INSTRUCTIONS FOR THE TASK:
Set down, without alteration, the lines from the one that contains "大学找不到一起吃饭的人怎么办？" through the final line of the material below.

MATERIAL SHOWN:
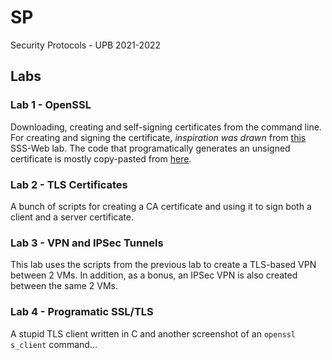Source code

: # SP
Security Protocols - UPB 2021-2022



## Labs
### Lab 1 - OpenSSL
Downloading, creating and self-signing certificates from the command line.
For creating and signing the certificate, _inspiration was drawn_ from [this](https://github.com/security-summer-school/web/tree/session-03-secure-comm/03-securing-communication) SSS-Web lab.
The code that programatically generates an unsigned certificate is mostly copy-pasted from [here](https://www.dynamsoft.com/codepool/how-to-use-openssl-to-generate-x-509-certificate-request.html).


### Lab 2 - TLS Certificates
A bunch of scripts for creating a CA certificate and using it to sign both a client and a server certificate.


### Lab 3 - VPN and IPSec Tunnels
This lab uses the scripts from the previous lab to create a TLS-based VPN between 2 VMs.
In addition, as a bonus, an IPSec VPN is also created between the same 2 VMs.


### Lab 4 - Programatic SSL/TLS
A stupid TLS client written in C and another screenshot of an `openssl s_client` command...
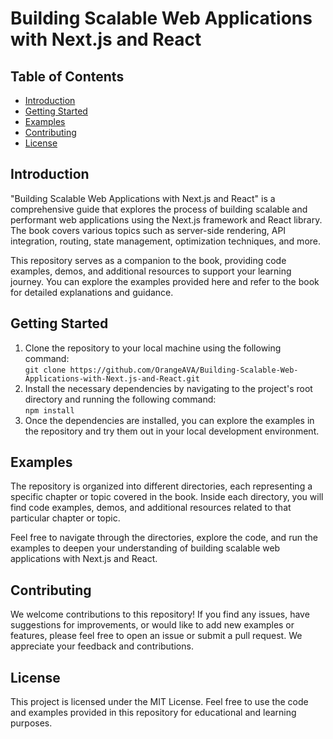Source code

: <h1>Building Scalable Web Applications with Next.js and React</h1>
  
  <h2>Table of Contents</h2>
  <ul>
    <li><a href="#introduction">Introduction</a></li>
    <li><a href="#getting-started">Getting Started</a></li>
    <li><a href="#examples">Examples</a></li>
    <li><a href="#contributing">Contributing</a></li>
    <li><a href="#license">License</a></li>
  </ul>

  <h2 id="introduction">Introduction</h2>
  <p>"Building Scalable Web Applications with Next.js and React" is a comprehensive guide that explores the process of building scalable and performant web applications using the Next.js framework and React library. The book covers various topics such as server-side rendering, API integration, routing, state management, optimization techniques, and more.</p>

  <p>This repository serves as a companion to the book, providing code examples, demos, and additional resources to support your learning journey. You can explore the examples provided here and refer to the book for detailed explanations and guidance.</p>

  <h2 id="getting-started">Getting Started</h2>
  <ol>
    <li>Clone the repository to your local machine using the following command:<br>
    <code>git clone https://github.com/OrangeAVA/Building-Scalable-Web-Applications-with-Next.js-and-React.git</code></li>
    <li>Install the necessary dependencies by navigating to the project's root directory and running the following command:<br>
    <code>npm install</code></li>
    <li>Once the dependencies are installed, you can explore the examples in the repository and try them out in your local development environment.</li>
  </ol>

  <h2 id="examples">Examples</h2>
  <p>The repository is organized into different directories, each representing a specific chapter or topic covered in the book. Inside each directory, you will find code examples, demos, and additional resources related to that particular chapter or topic.</p>

  <p>Feel free to navigate through the directories, explore the code, and run the examples to deepen your understanding of building scalable web applications with Next.js and React.</p>

  <h2 id="contributing">Contributing</h2>
  <p>We welcome contributions to this repository! If you find any issues, have suggestions for improvements, or would like to add new examples or features, please feel free to open an issue or submit a pull request. We appreciate your feedback and contributions.</p>

  <h2 id="license">License</h2>
  <p>This project is licensed under the MIT License. Feel free to use the code and examples provided in this repository for educational and learning purposes.</p>
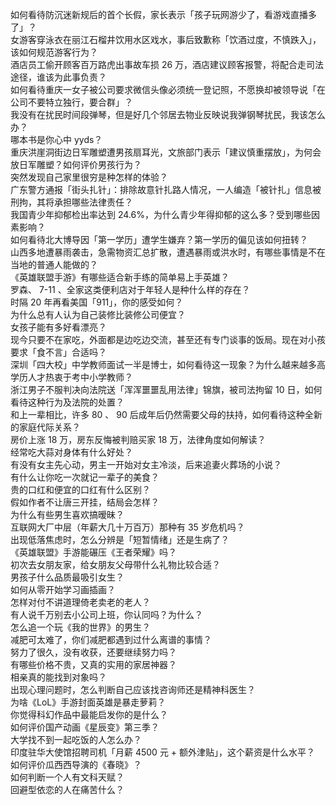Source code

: 如何看待防沉迷新规后的首个长假，家长表示「孩子玩网游少了，看游戏直播多了」？  
女游客穿泳衣在丽江石榴井饮用水区戏水，事后致歉称「饮酒过度，不慎跌入」，该如何规范游客行为？  
酒店员工偷开顾客百万路虎出事故车损 26 万，酒店建议顾客报警，将配合走司法途径，谁该为此事负责？  
如何看待重庆一女子被公司要求微信头像必须统一登记照，不愿换却被领导说「在公司不要特立独行，要合群」？  
我没有在扰民时间段弹琴，但是好几个邻居去物业反映说我弹钢琴扰民，我该怎么办？  
哪本书是你心中 yyds？  
重庆洪崖洞街边日军雕塑遭男孩扇耳光，文旅部门表示「建议慎重摆放」，为何会放日军雕塑？如何评价男孩行为？  
突然发现自己家里很穷是种怎样的体验？  
广东警方通报「街头扎针」：排除故意针扎路人情况，一人编造「被针扎」信息被刑拘，其将承担哪些法律责任？  
我国青少年抑郁检出率达到 24.6%，为什么青少年得抑郁的这么多？受到哪些因素影响？  
如何看待北大博导因「第一学历」遭学生嫌弃？第一学历的偏见该如何扭转？  
山西多地遭暴雨袭击，急需物资汇总扩散，遭遇暴雨或洪水时，有哪些事情是不在当地的普通人能做的？  
《英雄联盟手游》有哪些适合新手练的简单易上手英雄？  
罗森、 7-11 、全家这类便利店对于年轻人是种什么样的存在？  
时隔 20 年再看美国「911」，你的感受如何？  
为什么总有人认为自己装修比装修公司便宜？  
女孩子能有多好看漂亮？  
现今只要不在家吃，外面都是边吃边交流，甚至还有专门谈事的饭局。现在对小孩要求「食不言」合适吗？  
深圳「四大校」中学教师面试一半是博士，如何看待这一现象？为什么越来越多高学历人才热衷于考中小学教师？  
浙江男子不服判决向法院送「浑浑噩噩乱用法律」锦旗，被司法拘留 10 日，如何看待这种行为及法院的处置？  
和上一辈相比，许多 80 、 90 后成年后仍然需要父母的扶持，如何看待这种全新的家庭代际关系？  
房价上涨 18 万，房东反悔被判赔买家 18 万，法律角度如何解读？  
经常吃大蒜对身体有什么好处？  
有没有女主先心动，男主一开始对女主冷淡，后来追妻火葬场的小说？  
有什么让你吃一次就记一辈子的美食？  
贵的口红和便宜的口红有什么区别？  
假如作者不让唐三开挂，结局会怎样？  
为什么有些男生喜欢搞暧昧？  
互联网大厂中层（年薪大几十万百万）那种有 35 岁危机吗？  
出现低落焦虑时，怎么分辨是「短暂情绪」还是生病了？  
《英雄联盟》手游能碾压《王者荣耀》吗？  
初次去女朋友家，给女朋友父母带什么礼物比较合适？  
男孩子什么品质最吸引女生？  
如何从零开始学习画插画？  
怎样对付不讲道理倚老卖老的老人？  
有人说千万别去小公司上班，你认同吗？为什么？  
怎么追一个玩《我的世界》的男生？  
减肥可太难了，你们减肥都遇到过什么离谱的事情？  
努力了很久，没有收获，还要继续努力吗？  
有哪些价格不贵，又真的实用的家居神器？  
相亲真的能找到对象吗？  
出现心理问题时，怎么判断自己应该找咨询师还是精神科医生？  
为啥《LoL》手游封面英雄是暴走萝莉？  
你觉得科幻作品中最能启发你的是什么？  
如何评价国产动画《星辰变》第三季？  
大学找不到一起吃饭的人怎么办？  
印度驻华大使馆招聘司机「月薪 4500 元 + 额外津贴」，这个薪资是什么水平？  
如何评价瓜西西导演的《春晓》？  
如何判断一个人有文科天赋？  
回避型依恋的人在痛苦什么？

PROBLEM SOLUTION:
大学找不到一起吃饭的人怎么办？  
印度驻华大使馆招聘司机「月薪 4500 元 + 额外津贴」，这个薪资是什么水平？  
如何评价瓜西西导演的《春晓》？  
如何判断一个人有文科天赋？  
回避型依恋的人在痛苦什么？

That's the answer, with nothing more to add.